First, why should residents be made to pay, through their town council's service and conservancy charges, for the disposal of oBikes?

It does not make sense for residents' money to be used to pay for the mistakes of others.

The Land Transport Authority's failure to regulate the bike-sharing industry and companies in the beginning has resulted in this mess.

Had there been regulations and a banker's guarantee imposed on oBike, this mess could have been minimised. LTA could have easily forfeited the banker's guarantee as cost for disposing the abandoned bikes.

Second, our Personal Data Protection Commission (PDPC) should take a leaf out of the European Union's book in terms of oBike users' personal data.
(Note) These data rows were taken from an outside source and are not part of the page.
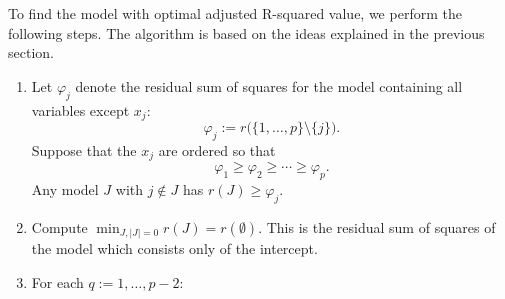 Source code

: \documentclass[
  a4paper,
]{article}
\theoremstyle{definition}
\theoremstyle{definition}
\theoremstyle{definition}
\theoremstyle{definition}
\theoremstyle{remark}
\begin{document}
To find the model with optimal adjusted R-squared value, we perform the
following steps. The algorithm is based on the ideas explained in the previous
section.

\begin{enumerate}
\def\labelenumi{\Alph{enumi}.}
\item
  Let \(\varphi_j\) denote the residual sum of squares for the model containing
  all variables except \(x_j\):
  \begin{equation*}
        \varphi_j := r\bigl( \{ 1, \ldots, p \} \setminus \{ j \} \bigr).
    \end{equation*}
  Suppose that the \(x_j\) are ordered so that
  \begin{equation*}
        \varphi_1 \geq \varphi_2 \geq \cdots \geq \varphi_p.
    \end{equation*}
  Any model \(J\) with \(j \notin J\) has \(r(J) \geq \varphi_j\).
\item
  Compute \(\min_{J, |J|=0} r(J) = r(\emptyset)\). This is the residual
  sum of squares of the model which consists only of the intercept.
\item
  For each \(q := 1, \ldots, p-2\):


\end{enumerate}
\end{document}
The EU's General Data Protection Regulation forces companies to delete users' personal information like full name, home address, location data, IP address and identifiers that track the app's usage on smartphones.

The PDPC should come up with a similar regulation to protect users' data from being abused as with the demise of oBike, millions of users' data is now in their system.

Third, the new LTA regulations do not tackle the source of the problem of bike littering - people's behaviour.

Dockless bike littering has become a social norm. Hence, it is essential to change what people do with the bikes with effective deterrents.

To LTA, such bikes are a novel tool to help ease the burden on public transport systems.

Unfortunately, certain features like inadequate infrastructure make our city a hostile place for bike-sharing schemes, especially without proper planning procedures, strict cycling laws and political friction over giving up parking spaces to dock bicycles.

So, even with the right technology, dockless schemes are prone to misuse.

If a new model of bike-sharing is going to survive, LTA will need to take note of these pitfalls and adapt to the specific needs of our city.

Protection mechanisms and penalties for vandalism and theft should be in place from day one, to help minimise misuse.

Market and education campaigns can be used to promote a bike-sharing culture, and encourage people to take a positive attitude towards these bikes.

Without serious investment in cycling infrastructure, such bike-sharing schemes are doomed to fail.